Soldiers like irony. It is their own natural mode of expression, and they are pleased when it is employed by men like us at the expense of our social equals. This is not to be wondered at. Irony is after all an invitation to enter a conspiracy with the speaker.

'I confess,' I went on, 'I was in a sad state when I got this letter. Knowing Lepidus as I do, I was really alarmed. So were all my staff. Agrippa here - you won't believe this - was all for packing our bags and baggage and hot-footing it for Rome. But then, we had two thoughts. The first was: what if Lepidus follows us to Rome and tells us to get out of the city also? The second was: I wonder if his soldiers, those brave legions which have won glorious victories even under Lepidus' command, agree with their noble general. (Where is he by the way?) So I came to ask you . . .'

Well, you can imagine the response. I knew I was running no danger. There have never been Roman legionaries who would prefer Lepidus to me (I don't say I could have played the same game with Antony's troops - or even Pompey's). So I was quite safe and I had calculated correctly. They cheered me and roared with laughter, and crowded round the rostrum, stretching up their hands to shake mine or touch me. I let the euphoria develop, then stepped back and held up my hand again . . .
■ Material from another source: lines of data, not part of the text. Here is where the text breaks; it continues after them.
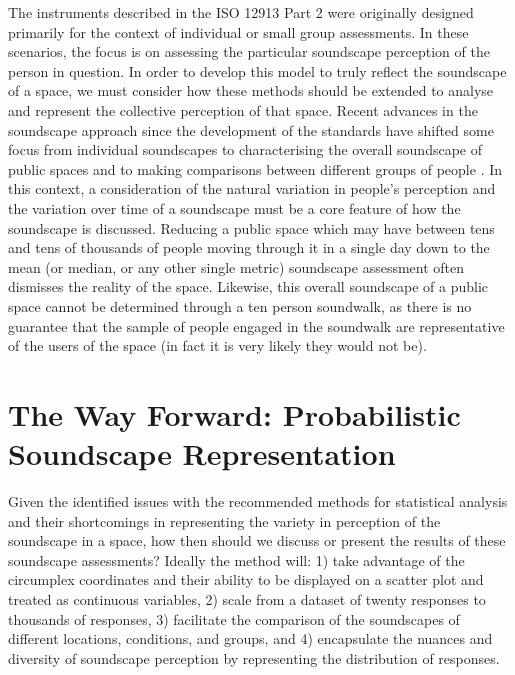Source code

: The instruments described in the ISO 12913 Part 2 \citep{ISO12913Part2} were originally designed primarily for the context of individual or small group assessments. In these scenarios, the focus is on assessing the particular soundscape perception of the person in question. In order to develop this model to truly reflect the soundscape of a space, we must consider how these methods should be extended to analyse and represent the collective perception of that space. Recent advances in the soundscape approach since the development of the standards have shifted some focus from individual soundscapes to characterising the overall soundscape of public spaces \citep{Mitchell2020Soundscape} and to making comparisons between different groups of people \citep{Jeon2018cross}. In this context, a consideration of the natural variation in people's perception and the variation over time of a soundscape must be a core feature of how the soundscape is discussed. Reducing a public space which may have between tens and tens of thousands of people moving through it in a single day down to the mean (or median, or any other single metric) soundscape assessment often dismisses the reality of the space. Likewise, this overall soundscape of a public space cannot be determined through a ten person soundwalk, as there is no guarantee that the sample of people engaged in the soundwalk are representative of the users of the space (in fact it is very likely they would not be).

\section{The Way Forward: Probabilistic Soundscape Representation}
Given the identified issues with the recommended methods for statistical analysis and their shortcomings in representing the variety in perception of the soundscape in a space, how then should we discuss or present the results of these soundscape assessments? Ideally the method will: 1) take advantage of the circumplex coordinates and their ability to be displayed on a scatter plot and treated as continuous variables, 2) scale from a dataset of twenty responses to thousands of responses, 3) facilitate the comparison of the soundscapes of different locations, conditions, and groups, and 4) encapsulate the nuances and diversity of soundscape perception by representing the distribution of responses.

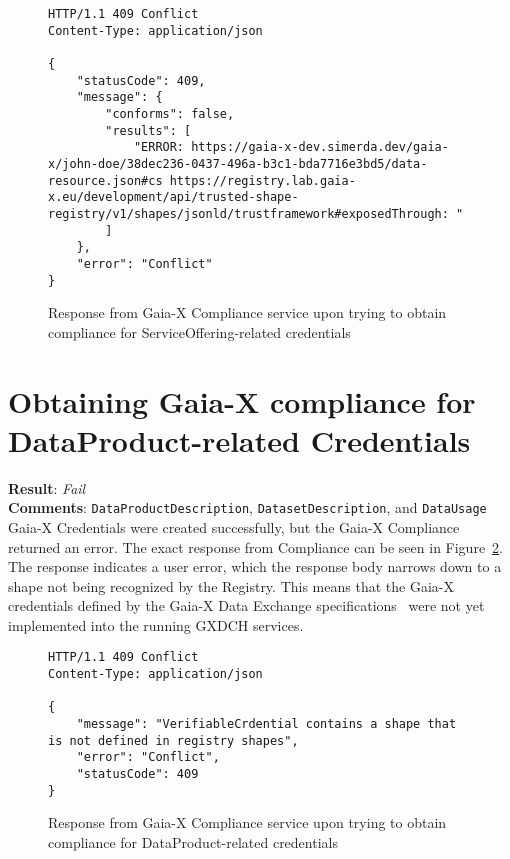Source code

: \begin{figure}[h]
    \centering
    \begin{verbatim}
HTTP/1.1 409 Conflict
Content-Type: application/json

{
	"statusCode": 409,
	"message": {
		"conforms": false,
		"results": [
			"ERROR: https://gaia-x-dev.simerda.dev/gaia-x/john-doe/38dec236-0437-496a-b3c1-bda7716e3bd5/data-resource.json#cs https://registry.lab.gaia-x.eu/development/api/trusted-shape-registry/v1/shapes/jsonld/trustframework#exposedThrough: "
		]
	},
	"error": "Conflict"
}
    \end{verbatim}
    \caption{Response from Gaia-X Compliance service upon trying to obtain compliance for ServiceOffering-related credentials}\label{fig:service_offering_compliance_response}
\end{figure}

\section{Obtaining Gaia-X compliance for DataProduct-related Credentials}\label{sec:obtaining-gaia-x-compliance-for-dataproduct-related-credentials}

\textbf{Result}: \textit{Fail}
\\
\textbf{Comments}: \texttt{DataProductDescription}, \texttt{DatasetDescription}, and \texttt{DataUsage} Gaia-X Credentials were created successfully, but the Gaia-X Compliance returned an error.
The exact response from Compliance can be seen in Figure~\ref{fig:data_product_compliance_response}.
The response indicates a user error, which the response body narrows down to a shape not being recognized by the Registry.
This means that the Gaia-X credentials defined by the Gaia-X Data Exchange specifications~\cite{gaiax_data_exchange_document} were not yet implemented into the running GXDCH services.

\begin{figure}[h]
	\centering
	\begin{verbatim}
HTTP/1.1 409 Conflict
Content-Type: application/json

{
	"message": "VerifiableCrdential contains a shape that is not defined in registry shapes",
	"error": "Conflict",
	"statusCode": 409
}
	\end{verbatim}
	\caption{Response from Gaia-X Compliance service upon trying to obtain compliance for DataProduct-related credentials}\label{fig:data_product_compliance_response}
\end{figure}

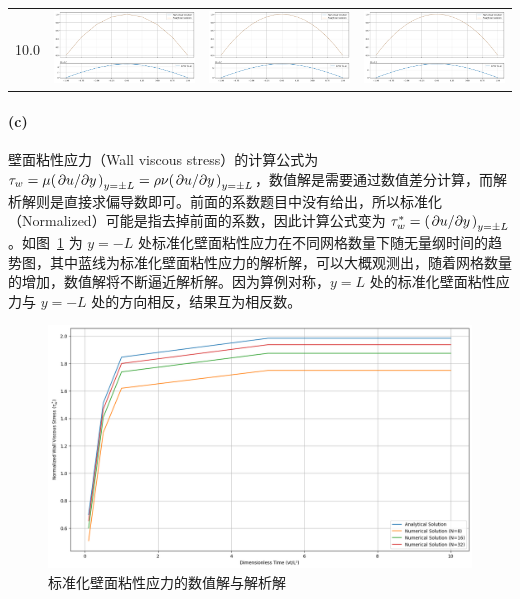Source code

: \begin{landscape}
\begin{table}[h]
\begin{tabular}{c|ccc}
                   10.0 & \includegraphics[height=0.23\textwidth]{figure/2/8-10.0.png} & \includegraphics[height=0.23\textwidth]{figure/2/16-10.0.png} & \includegraphics[height=0.23\textwidth]{figure/2/32-10.0.png}
        \end{tabular}
    \end{table}
\end{landscape}

\paragraph{(c)}
壁面粘性应力（Wall viscous stress）的计算公式为 $\tau_w=\mu\qty(\pdv*{u}{y})_{y=\pm L}=\rho\nu\qty(\pdv*{u}{y})_{y=\pm L}$，数值解是需要通过数值差分计算，而解析解则是直接求偏导数即可。前面的系数题目中没有给出，所以标准化（Normalized）可能是指去掉前面的系数，因此计算公式变为 $\tau^*_w=\qty(\pdv*{u}{y})_{y=\pm L}$。如图~\ref{F:2-2-4} 为 $y=-L$ 处标准化壁面粘性应力在不同网格数量下随无量纲时间的趋势图，其中蓝线为标准化壁面粘性应力的解析解，可以大概观测出，随着网格数量的增加，数值解将不断逼近解析解。因为算例对称，$y=L$ 处的标准化壁面粘性应力与 $y=-L$ 处的方向相反，结果互为相反数。

\begin{figure}[H]
    \centering
    \includegraphics[width=.75\textwidth]{figure/2/normalized_wall_viscous_stress.png}
    \caption{标准化壁面粘性应力的数值解与解析解}\label{F:2-2-4}
\end{figure}

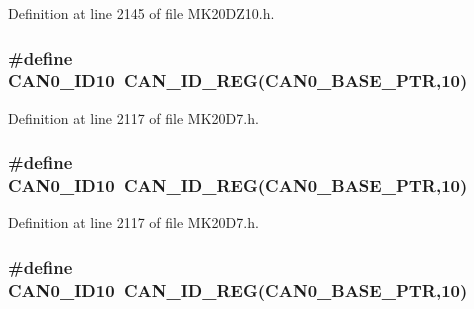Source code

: Definition at line 2145 of file M\+K20\+D\+Z10.\+h.

\subsubsection[{\texorpdfstring{C\+A\+N0\+\_\+\+I\+D10}{CAN0_ID10}}]{\setlength{\rightskip}{0pt plus 5cm}\#define C\+A\+N0\+\_\+\+I\+D10~{\bf C\+A\+N\+\_\+\+I\+D\+\_\+\+R\+EG}({\bf C\+A\+N0\+\_\+\+B\+A\+S\+E\+\_\+\+P\+TR},10)}\hypertarget{group___c_a_n___register___accessor___macros_ga7564239e3d5659e24ef02cc0baab07eb}{}\label{group___c_a_n___register___accessor___macros_ga7564239e3d5659e24ef02cc0baab07eb}


Definition at line 2117 of file M\+K20\+D7.\+h.

\subsubsection[{\texorpdfstring{C\+A\+N0\+\_\+\+I\+D10}{CAN0_ID10}}]{\setlength{\rightskip}{0pt plus 5cm}\#define C\+A\+N0\+\_\+\+I\+D10~{\bf C\+A\+N\+\_\+\+I\+D\+\_\+\+R\+EG}({\bf C\+A\+N0\+\_\+\+B\+A\+S\+E\+\_\+\+P\+TR},10)}\hypertarget{group___c_a_n___register___accessor___macros_ga7564239e3d5659e24ef02cc0baab07eb}{}\label{group___c_a_n___register___accessor___macros_ga7564239e3d5659e24ef02cc0baab07eb}


Definition at line 2117 of file M\+K20\+D7.\+h.

\subsubsection[{\texorpdfstring{C\+A\+N0\+\_\+\+I\+D10}{CAN0_ID10}}]{\setlength{\rightskip}{0pt plus 5cm}\#define C\+A\+N0\+\_\+\+I\+D10~{\bf C\+A\+N\+\_\+\+I\+D\+\_\+\+R\+EG}({\bf C\+A\+N0\+\_\+\+B\+A\+S\+E\+\_\+\+P\+TR},10)}\hypertarget{group___c_a_n___register___accessor___macros_ga7564239e3d5659e24ef02cc0baab07eb}{}\label{group___c_a_n___register___accessor___macros_ga7564239e3d5659e24ef02cc0baab07eb}


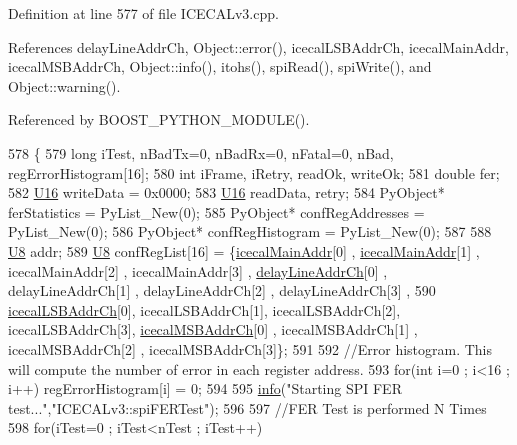 Definition at line 577 of file I\+C\+E\+C\+A\+Lv3.\+cpp.



References delay\+Line\+Addr\+Ch, Object\+::error(), icecal\+L\+S\+B\+Addr\+Ch, icecal\+Main\+Addr, icecal\+M\+S\+B\+Addr\+Ch, Object\+::info(), itohs(), spi\+Read(), spi\+Write(), and Object\+::warning().



Referenced by B\+O\+O\+S\+T\+\_\+\+P\+Y\+T\+H\+O\+N\+\_\+\+M\+O\+D\+U\+L\+E().


\begin{DoxyCode}
578 \{
579     \textcolor{keywordtype}{long} iTest, nBadTx=0, nBadRx=0, nFatal=0, nBad, regErrorHistogram[16];
580     \textcolor{keywordtype}{int} iFrame, iRetry, readOk, writeOk;
581     \textcolor{keywordtype}{double} fer;
582     \hyperlink{ICECALv3_8h_adf928e51a60dba0df29d615401cc55a8}{U16} writeData = 0x0000;
583     \hyperlink{ICECALv3_8h_adf928e51a60dba0df29d615401cc55a8}{U16} readData, retry;
584     PyObject* ferStatistics         = PyList\_New(0); 
585     PyObject* confRegAddresses  = PyList\_New(0);
586     PyObject* confRegHistogram  = PyList\_New(0);
587 
588     \hyperlink{ICECALv3_8h_a3cb25ca6f51f003950f9625ff05536fc}{U8}  addr;
589     \hyperlink{ICECALv3_8h_a3cb25ca6f51f003950f9625ff05536fc}{U8}  confRegList[16] = \{\hyperlink{ICECALv3_8h_a9c22ae782814495416dc2b803df326c1}{icecalMainAddr}[0] , \hyperlink{ICECALv3_8h_a9c22ae782814495416dc2b803df326c1}{icecalMainAddr}[1] , 
      icecalMainAddr[2] , icecalMainAddr[3] , \hyperlink{ICECALv3_8h_a848408b773702d268053cb49d205e097}{delayLineAddrCh}[0] , delayLineAddrCh[1] , delayLineAddrCh[2] , 
      delayLineAddrCh[3] ,
590                                                  \hyperlink{ICECALv3_8h_abd124f50fa794b9b0aded801fabf5322}{icecalLSBAddrCh}[0], icecalLSBAddrCh[1], 
      icecalLSBAddrCh[2], icecalLSBAddrCh[3], \hyperlink{ICECALv3_8h_afba64a649cc9314882fd49b62b99d6e7}{icecalMSBAddrCh}[0] , icecalMSBAddrCh[1] , 
      icecalMSBAddrCh[2] , icecalMSBAddrCh[3]\};
591 
592     \textcolor{comment}{//Error histogram. This will compute the number of error in each register address.}
593     \textcolor{keywordflow}{for}(\textcolor{keywordtype}{int} i=0 ; i<16 ; i++) regErrorHistogram[i] = 0;
594 
595     \hyperlink{classObject_a644fd329ea4cb85f54fa6846484b84a8}{info}(\textcolor{stringliteral}{"Starting SPI FER test..."},\textcolor{stringliteral}{"ICECALv3::spiFERTest"});
596 
597     \textcolor{comment}{//FER Test is performed N Times}
598     \textcolor{keywordflow}{for}(iTest=0 ; iTest<nTest ; iTest++)

\end{DoxyCode}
'Thank you, soldiers, thank you, comrades. This is a great day for all of us. We have peace in the Roman world. The Republic is no longer tormented by civil wars that have now lasted since the

Senate's threats to his life and liberty compelled Caesar to lead his legions across the Rubicon. I am glad to know that you will not let Lepidus' little ambition disturb that peace. You have done nobly. It is now time to reward you. All those who wish to leave the service in the next months will be rewarded with farms and an end-of-service payment. Those who choose to remain in the colours will receive a cash bounty - as soon as I can get the Treasury clerks to disgorge one. If there is a long delay, and you all know what they can do to tie you up with red tape while they sit pretty themselves, why then, I shall advance the money out of my own pocket, I'll borrow from my own bankers if I have to. And then try to screw it back from the Treasury. And now, let me thank you formally and finally for the courage you have shown and for what you have done for Rome, for peace and for the well-being of the Republic of your fellow-citizens . . .'

Meanwhile there was no sign of Lepidus. I consulted a moment with Agrippa, and left him to bring the camp back to order and discipline. We agreed that there should be a parade in the late afternoon.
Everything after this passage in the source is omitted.